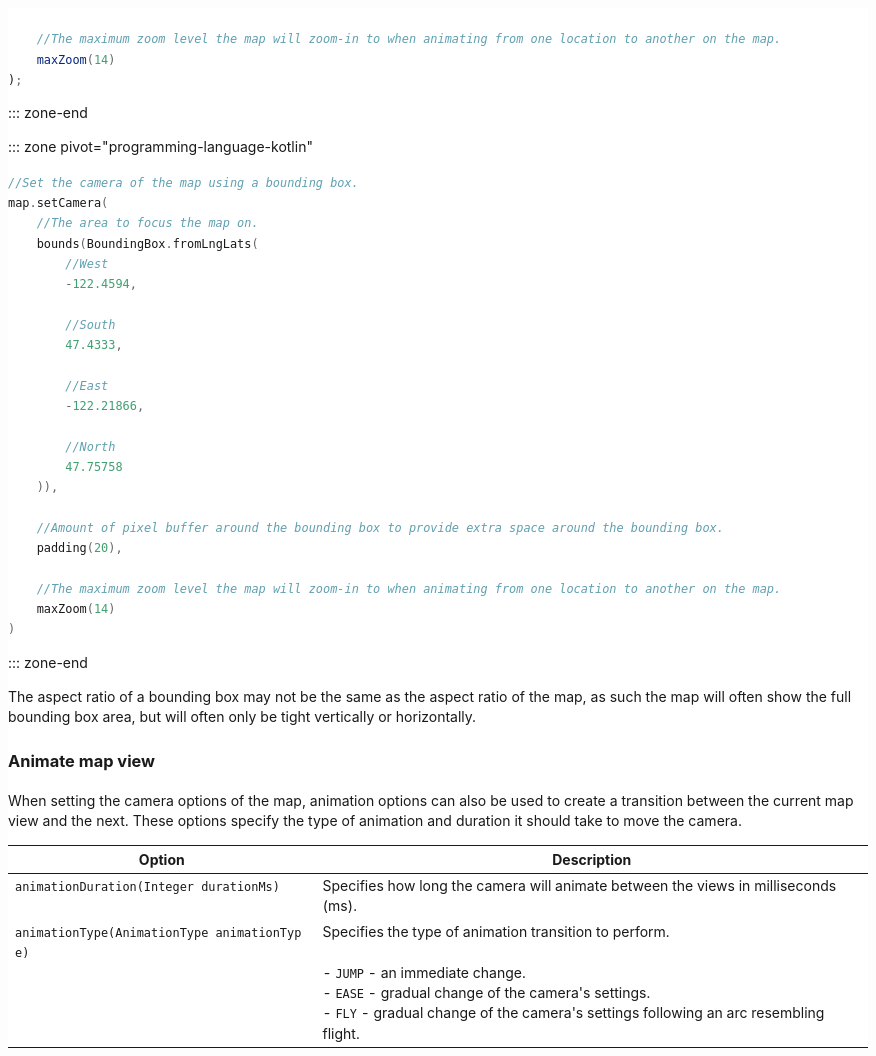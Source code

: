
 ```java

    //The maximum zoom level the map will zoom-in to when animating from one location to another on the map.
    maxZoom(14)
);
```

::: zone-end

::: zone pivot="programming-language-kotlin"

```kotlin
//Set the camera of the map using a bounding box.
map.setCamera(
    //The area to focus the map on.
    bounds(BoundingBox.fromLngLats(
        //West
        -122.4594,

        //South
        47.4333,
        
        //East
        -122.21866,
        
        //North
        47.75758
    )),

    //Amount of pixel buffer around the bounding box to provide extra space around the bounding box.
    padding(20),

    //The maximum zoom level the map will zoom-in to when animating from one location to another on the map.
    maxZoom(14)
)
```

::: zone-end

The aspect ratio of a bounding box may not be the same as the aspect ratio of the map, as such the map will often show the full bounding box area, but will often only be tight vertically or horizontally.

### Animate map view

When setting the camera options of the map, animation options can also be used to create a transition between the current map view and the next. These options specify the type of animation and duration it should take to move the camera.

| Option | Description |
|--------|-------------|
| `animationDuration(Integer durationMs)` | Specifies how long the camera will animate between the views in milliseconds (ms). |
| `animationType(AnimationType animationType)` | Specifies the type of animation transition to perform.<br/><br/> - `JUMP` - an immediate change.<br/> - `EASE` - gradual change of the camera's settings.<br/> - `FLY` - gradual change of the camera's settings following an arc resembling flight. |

+ + +

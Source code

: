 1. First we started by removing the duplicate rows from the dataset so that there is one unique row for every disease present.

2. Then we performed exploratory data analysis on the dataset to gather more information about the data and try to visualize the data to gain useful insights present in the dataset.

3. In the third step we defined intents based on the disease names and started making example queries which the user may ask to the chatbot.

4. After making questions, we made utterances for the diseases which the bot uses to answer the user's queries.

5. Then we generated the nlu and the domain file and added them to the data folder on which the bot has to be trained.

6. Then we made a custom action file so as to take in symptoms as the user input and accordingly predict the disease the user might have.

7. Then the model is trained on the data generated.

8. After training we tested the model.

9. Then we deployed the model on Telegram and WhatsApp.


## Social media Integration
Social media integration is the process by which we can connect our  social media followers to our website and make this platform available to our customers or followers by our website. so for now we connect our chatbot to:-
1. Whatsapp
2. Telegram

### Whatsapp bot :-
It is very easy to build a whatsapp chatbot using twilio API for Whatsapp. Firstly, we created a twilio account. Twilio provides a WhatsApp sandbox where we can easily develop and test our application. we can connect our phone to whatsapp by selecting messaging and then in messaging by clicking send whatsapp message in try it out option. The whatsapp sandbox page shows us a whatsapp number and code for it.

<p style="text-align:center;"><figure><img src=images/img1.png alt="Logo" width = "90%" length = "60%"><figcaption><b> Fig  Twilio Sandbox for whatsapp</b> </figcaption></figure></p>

+ + +

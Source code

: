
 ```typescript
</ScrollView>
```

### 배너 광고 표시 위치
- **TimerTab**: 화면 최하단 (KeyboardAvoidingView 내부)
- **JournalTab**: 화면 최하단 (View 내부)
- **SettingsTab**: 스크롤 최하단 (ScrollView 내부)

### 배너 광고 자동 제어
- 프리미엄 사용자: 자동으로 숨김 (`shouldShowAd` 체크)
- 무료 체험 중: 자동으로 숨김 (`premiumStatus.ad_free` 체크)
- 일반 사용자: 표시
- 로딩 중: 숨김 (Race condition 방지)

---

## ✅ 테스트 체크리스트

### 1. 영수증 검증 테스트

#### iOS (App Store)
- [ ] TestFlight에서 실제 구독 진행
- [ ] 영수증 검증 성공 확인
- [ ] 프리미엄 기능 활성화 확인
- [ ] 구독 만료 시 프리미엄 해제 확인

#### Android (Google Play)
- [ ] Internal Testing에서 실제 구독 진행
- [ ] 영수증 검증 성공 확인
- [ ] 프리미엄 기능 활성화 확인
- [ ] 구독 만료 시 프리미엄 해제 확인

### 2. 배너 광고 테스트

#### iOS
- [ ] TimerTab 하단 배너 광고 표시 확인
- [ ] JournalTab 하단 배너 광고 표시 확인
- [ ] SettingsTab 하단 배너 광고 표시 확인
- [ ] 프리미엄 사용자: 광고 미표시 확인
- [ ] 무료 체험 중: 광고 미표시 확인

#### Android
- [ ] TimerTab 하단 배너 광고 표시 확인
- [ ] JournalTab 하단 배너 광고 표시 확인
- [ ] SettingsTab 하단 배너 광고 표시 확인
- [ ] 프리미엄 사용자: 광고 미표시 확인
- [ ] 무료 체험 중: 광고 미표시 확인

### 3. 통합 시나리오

+ + +

_Required action_
Looking at the data above, write out exactly the lines that start at the one containing "- **TimerTab**: 화면" and end at the one containing "### 3. 통합 시나리오"; include both and nothing beyond.

_Solved problem_
- **TimerTab**: 화면 최하단 (KeyboardAvoidingView 내부)
- **JournalTab**: 화면 최하단 (View 내부)
- **SettingsTab**: 스크롤 최하단 (ScrollView 내부)

### 배너 광고 자동 제어
- 프리미엄 사용자: 자동으로 숨김 (`shouldShowAd` 체크)
- 무료 체험 중: 자동으로 숨김 (`premiumStatus.ad_free` 체크)
- 일반 사용자: 표시
- 로딩 중: 숨김 (Race condition 방지)

---

## ✅ 테스트 체크리스트

### 1. 영수증 검증 테스트

#### iOS (App Store)
- [ ] TestFlight에서 실제 구독 진행
- [ ] 영수증 검증 성공 확인
- [ ] 프리미엄 기능 활성화 확인
- [ ] 구독 만료 시 프리미엄 해제 확인

#### Android (Google Play)
- [ ] Internal Testing에서 실제 구독 진행
- [ ] 영수증 검증 성공 확인
- [ ] 프리미엄 기능 활성화 확인
- [ ] 구독 만료 시 프리미엄 해제 확인

### 2. 배너 광고 테스트

#### iOS
- [ ] TimerTab 하단 배너 광고 표시 확인
- [ ] JournalTab 하단 배너 광고 표시 확인
- [ ] SettingsTab 하단 배너 광고 표시 확인
- [ ] 프리미엄 사용자: 광고 미표시 확인
- [ ] 무료 체험 중: 광고 미표시 확인

#### Android
- [ ] TimerTab 하단 배너 광고 표시 확인
- [ ] JournalTab 하단 배너 광고 표시 확인
- [ ] SettingsTab 하단 배너 광고 표시 확인
- [ ] 프리미엄 사용자: 광고 미표시 확인
- [ ] 무료 체험 중: 광고 미표시 확인

### 3. 통합 시나리오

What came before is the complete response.